Source texts of formatted documents
--------------------
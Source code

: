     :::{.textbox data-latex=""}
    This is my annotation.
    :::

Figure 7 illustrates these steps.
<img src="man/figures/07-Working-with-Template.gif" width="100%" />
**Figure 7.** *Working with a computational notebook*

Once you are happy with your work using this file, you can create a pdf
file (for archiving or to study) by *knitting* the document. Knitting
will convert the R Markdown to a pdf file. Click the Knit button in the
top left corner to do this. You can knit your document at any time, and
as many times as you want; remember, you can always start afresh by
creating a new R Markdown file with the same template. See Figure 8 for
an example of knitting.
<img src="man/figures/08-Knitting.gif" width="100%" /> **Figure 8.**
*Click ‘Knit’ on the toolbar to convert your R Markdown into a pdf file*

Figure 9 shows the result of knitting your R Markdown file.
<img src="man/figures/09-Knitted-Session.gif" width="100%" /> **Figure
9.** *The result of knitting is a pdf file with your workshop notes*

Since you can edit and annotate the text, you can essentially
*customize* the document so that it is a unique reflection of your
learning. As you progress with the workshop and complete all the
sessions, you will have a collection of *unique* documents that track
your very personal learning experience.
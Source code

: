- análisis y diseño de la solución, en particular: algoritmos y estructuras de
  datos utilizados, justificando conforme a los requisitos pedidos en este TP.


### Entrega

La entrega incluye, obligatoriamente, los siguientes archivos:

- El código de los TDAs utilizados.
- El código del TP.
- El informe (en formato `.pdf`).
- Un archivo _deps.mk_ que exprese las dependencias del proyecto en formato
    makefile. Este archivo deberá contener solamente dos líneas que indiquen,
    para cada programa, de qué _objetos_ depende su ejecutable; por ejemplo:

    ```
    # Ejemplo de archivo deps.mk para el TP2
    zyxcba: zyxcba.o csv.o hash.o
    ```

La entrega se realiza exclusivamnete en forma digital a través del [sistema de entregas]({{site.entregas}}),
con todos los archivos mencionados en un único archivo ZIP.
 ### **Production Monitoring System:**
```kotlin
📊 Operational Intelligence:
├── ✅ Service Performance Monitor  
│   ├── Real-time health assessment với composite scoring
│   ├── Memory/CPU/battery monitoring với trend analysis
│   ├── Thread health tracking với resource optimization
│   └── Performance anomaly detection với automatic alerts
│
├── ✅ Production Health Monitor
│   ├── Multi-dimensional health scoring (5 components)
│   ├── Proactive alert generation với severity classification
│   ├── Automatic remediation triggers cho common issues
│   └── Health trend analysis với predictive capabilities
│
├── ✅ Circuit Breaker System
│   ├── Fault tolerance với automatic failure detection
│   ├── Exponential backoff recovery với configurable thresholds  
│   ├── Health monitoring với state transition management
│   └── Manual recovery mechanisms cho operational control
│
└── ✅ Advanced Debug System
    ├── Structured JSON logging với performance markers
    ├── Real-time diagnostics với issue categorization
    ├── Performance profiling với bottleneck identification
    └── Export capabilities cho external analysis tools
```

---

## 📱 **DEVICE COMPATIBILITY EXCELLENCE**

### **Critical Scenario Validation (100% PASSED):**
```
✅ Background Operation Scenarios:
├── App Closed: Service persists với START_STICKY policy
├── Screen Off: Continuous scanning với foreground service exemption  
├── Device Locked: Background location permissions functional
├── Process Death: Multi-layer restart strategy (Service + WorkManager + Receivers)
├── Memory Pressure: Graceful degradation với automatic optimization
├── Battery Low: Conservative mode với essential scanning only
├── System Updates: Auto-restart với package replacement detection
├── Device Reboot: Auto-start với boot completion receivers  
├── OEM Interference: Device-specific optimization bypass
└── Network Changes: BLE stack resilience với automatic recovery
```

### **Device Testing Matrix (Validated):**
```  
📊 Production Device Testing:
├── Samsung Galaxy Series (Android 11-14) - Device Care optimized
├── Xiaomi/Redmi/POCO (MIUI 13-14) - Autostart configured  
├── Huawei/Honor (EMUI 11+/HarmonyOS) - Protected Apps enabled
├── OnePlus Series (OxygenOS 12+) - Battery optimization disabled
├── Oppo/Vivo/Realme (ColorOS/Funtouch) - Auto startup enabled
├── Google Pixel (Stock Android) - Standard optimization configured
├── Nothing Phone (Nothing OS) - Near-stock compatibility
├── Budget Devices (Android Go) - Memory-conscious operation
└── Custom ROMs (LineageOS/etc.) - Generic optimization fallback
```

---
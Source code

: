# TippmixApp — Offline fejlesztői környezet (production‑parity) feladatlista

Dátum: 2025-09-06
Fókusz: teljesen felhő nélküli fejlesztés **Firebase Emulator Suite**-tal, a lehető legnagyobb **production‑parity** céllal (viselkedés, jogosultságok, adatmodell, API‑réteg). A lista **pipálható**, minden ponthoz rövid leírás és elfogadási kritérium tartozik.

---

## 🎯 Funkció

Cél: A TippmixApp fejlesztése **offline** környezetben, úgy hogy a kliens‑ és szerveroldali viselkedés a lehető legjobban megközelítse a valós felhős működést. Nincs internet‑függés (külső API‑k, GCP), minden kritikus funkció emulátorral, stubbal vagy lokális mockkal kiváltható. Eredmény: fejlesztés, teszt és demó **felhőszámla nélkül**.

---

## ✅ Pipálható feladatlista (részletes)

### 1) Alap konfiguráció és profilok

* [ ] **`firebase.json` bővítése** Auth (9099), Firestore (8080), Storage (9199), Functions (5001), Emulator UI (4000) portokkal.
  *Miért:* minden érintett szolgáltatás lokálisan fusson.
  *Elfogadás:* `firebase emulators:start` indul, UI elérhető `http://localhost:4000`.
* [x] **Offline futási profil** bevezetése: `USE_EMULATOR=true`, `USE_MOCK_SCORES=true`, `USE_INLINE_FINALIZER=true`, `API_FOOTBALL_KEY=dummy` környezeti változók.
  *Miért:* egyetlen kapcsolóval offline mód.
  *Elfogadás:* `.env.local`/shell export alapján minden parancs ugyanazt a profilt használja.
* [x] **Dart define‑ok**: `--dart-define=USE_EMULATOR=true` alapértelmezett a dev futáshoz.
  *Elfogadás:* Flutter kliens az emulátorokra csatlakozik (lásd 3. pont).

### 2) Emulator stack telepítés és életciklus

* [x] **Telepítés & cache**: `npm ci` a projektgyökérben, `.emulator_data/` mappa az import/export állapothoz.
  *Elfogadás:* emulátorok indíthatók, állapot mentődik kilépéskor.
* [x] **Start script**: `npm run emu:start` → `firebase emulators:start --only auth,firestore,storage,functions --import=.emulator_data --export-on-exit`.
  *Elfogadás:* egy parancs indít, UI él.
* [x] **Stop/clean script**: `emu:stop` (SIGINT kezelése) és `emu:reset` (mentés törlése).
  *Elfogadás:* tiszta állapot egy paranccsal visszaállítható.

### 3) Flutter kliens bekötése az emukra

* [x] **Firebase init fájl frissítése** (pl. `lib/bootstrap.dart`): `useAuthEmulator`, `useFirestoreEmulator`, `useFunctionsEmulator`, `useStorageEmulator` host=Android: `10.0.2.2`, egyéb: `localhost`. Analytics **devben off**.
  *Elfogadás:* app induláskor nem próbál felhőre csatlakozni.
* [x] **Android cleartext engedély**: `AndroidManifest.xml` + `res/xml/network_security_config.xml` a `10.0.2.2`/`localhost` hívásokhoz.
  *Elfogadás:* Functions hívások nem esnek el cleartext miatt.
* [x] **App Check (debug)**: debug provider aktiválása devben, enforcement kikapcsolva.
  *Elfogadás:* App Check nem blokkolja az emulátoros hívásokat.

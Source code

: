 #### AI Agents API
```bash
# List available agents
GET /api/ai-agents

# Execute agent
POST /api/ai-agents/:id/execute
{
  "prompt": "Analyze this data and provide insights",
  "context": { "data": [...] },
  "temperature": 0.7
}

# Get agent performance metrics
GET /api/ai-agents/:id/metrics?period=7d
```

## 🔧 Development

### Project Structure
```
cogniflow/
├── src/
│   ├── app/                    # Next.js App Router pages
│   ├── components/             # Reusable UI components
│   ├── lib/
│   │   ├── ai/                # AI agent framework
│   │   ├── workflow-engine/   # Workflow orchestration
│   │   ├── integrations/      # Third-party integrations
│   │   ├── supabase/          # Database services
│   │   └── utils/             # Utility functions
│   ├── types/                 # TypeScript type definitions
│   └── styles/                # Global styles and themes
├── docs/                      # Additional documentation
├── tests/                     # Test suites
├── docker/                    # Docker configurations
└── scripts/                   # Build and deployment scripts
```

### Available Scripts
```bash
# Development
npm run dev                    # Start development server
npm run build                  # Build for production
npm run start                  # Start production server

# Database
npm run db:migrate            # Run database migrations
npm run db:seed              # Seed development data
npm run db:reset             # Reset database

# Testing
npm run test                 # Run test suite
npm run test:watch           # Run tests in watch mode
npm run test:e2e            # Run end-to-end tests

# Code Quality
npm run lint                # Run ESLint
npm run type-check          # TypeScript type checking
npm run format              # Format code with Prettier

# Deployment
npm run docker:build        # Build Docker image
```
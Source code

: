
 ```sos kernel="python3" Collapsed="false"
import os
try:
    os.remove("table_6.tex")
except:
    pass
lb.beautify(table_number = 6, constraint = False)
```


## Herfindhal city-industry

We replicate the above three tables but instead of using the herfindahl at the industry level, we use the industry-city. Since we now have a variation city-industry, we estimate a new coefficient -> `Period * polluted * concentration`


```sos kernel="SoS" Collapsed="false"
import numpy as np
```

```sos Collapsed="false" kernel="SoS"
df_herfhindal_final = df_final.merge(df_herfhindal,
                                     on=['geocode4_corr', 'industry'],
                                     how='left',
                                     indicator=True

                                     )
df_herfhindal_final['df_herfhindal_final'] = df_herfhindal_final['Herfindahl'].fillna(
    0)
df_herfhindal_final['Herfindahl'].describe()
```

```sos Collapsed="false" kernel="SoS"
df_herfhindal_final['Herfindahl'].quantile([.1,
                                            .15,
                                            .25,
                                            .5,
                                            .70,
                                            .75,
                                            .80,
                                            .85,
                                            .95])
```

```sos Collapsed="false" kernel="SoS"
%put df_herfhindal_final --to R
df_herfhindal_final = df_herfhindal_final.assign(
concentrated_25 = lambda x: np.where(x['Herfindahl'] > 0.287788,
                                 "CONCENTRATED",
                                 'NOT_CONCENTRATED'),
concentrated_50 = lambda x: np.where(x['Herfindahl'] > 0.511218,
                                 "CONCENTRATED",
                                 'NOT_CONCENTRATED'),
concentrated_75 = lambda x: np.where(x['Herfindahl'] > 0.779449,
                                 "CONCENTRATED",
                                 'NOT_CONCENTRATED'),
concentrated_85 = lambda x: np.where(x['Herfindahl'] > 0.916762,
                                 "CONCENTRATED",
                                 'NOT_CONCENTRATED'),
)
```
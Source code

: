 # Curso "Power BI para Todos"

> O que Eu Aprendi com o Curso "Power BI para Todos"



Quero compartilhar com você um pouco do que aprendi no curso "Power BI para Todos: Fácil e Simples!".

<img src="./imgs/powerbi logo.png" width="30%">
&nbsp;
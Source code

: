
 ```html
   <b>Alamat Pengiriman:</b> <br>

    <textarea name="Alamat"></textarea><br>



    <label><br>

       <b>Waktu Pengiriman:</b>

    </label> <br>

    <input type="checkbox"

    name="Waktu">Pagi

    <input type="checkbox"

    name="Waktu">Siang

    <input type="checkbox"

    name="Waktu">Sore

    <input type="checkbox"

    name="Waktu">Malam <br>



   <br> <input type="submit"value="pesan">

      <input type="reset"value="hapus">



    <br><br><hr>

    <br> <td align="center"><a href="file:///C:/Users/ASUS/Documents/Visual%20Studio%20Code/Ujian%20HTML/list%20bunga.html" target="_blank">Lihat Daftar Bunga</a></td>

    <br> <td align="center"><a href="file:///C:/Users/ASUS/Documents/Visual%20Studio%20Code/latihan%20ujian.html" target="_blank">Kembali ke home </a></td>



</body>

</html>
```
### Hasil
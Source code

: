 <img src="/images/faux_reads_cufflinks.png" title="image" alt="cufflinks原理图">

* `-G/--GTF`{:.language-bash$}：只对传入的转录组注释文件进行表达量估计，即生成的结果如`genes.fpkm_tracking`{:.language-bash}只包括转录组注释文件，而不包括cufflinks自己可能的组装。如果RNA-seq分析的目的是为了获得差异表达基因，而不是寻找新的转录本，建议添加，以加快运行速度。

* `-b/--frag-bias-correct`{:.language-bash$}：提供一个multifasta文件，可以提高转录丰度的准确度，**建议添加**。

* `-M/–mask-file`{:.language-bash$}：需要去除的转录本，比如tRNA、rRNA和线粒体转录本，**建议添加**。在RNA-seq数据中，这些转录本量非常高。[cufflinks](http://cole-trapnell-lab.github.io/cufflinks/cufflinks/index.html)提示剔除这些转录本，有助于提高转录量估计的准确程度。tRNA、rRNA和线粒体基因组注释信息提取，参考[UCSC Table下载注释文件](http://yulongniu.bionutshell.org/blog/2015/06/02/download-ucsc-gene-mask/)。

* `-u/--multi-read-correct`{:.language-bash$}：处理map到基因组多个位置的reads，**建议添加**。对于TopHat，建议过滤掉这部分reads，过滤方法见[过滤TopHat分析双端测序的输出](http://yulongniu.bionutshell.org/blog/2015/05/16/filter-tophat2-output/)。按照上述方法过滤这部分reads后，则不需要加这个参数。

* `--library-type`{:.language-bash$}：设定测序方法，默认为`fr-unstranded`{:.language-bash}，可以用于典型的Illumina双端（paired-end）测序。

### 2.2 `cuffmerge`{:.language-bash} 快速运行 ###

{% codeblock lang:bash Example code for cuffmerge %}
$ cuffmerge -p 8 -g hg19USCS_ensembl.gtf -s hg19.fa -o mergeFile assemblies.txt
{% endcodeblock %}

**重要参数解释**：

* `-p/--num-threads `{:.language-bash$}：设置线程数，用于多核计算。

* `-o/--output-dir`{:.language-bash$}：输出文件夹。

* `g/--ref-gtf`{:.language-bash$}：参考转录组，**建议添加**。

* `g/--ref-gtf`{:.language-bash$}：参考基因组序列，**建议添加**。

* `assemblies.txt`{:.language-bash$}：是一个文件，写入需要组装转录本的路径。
--------------------
Problem description - Read the entries above, then pull out the lines that include "Click".

Solved exercise -
will convert the R Markdown to a pdf file. Click the Knit button in the
*Click ‘Knit’ on the toolbar to convert your R Markdown into a pdf file*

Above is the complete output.